[Stored data entries]
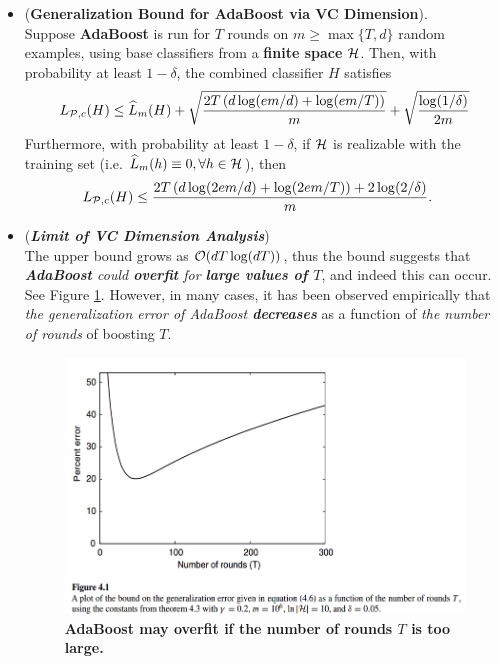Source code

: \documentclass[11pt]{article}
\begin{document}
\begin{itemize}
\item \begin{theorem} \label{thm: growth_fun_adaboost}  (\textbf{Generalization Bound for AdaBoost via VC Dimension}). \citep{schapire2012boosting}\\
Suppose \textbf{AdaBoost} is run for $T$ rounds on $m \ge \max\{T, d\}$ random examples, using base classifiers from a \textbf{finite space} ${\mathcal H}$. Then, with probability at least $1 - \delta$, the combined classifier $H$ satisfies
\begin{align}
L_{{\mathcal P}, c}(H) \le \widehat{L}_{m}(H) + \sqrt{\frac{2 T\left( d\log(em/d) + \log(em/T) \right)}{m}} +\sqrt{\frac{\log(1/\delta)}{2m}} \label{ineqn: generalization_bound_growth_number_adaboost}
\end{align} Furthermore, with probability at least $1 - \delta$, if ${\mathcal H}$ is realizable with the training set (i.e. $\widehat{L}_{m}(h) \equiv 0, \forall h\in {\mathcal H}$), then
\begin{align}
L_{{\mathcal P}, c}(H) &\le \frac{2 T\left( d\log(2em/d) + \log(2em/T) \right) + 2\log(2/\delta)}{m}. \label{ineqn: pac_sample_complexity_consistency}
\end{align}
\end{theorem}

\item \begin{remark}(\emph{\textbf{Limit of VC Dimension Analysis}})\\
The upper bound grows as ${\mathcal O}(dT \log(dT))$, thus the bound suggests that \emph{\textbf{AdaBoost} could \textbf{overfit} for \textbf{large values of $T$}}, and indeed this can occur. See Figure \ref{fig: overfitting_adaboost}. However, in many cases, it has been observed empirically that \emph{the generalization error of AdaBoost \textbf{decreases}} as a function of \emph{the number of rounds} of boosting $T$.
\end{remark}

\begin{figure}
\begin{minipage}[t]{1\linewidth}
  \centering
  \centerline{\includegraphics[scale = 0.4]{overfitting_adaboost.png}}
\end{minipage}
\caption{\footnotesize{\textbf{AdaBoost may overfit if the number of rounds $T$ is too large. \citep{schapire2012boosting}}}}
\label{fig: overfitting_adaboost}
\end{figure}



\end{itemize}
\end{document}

* * *

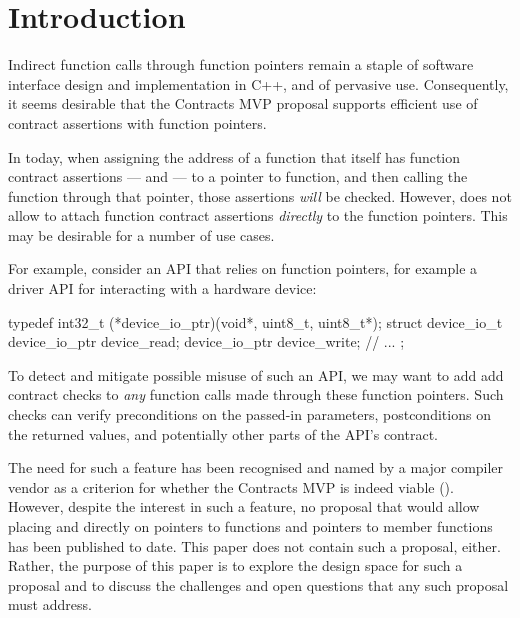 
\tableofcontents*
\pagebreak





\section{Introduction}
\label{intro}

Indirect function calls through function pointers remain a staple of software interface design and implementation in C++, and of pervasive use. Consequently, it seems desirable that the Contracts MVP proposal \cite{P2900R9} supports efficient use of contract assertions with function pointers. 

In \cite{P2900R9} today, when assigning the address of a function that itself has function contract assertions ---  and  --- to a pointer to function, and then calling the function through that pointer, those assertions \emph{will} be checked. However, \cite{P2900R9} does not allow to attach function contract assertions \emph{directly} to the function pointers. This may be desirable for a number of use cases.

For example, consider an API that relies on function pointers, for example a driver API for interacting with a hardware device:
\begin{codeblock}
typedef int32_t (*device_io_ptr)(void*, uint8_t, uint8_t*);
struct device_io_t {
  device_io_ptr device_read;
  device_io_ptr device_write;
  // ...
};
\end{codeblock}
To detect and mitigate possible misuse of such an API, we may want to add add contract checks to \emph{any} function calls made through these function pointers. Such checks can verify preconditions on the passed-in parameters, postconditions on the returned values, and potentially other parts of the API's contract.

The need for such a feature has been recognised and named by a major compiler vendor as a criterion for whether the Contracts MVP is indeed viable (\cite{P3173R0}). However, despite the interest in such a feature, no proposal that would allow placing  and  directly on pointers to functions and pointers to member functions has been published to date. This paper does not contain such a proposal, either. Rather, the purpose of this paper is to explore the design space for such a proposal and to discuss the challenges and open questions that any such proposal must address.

(Instructions to follow)
What is the number of lines in the records that contain the word "Dimension"? Answer with the number and nothing else.

(Solved problem)
2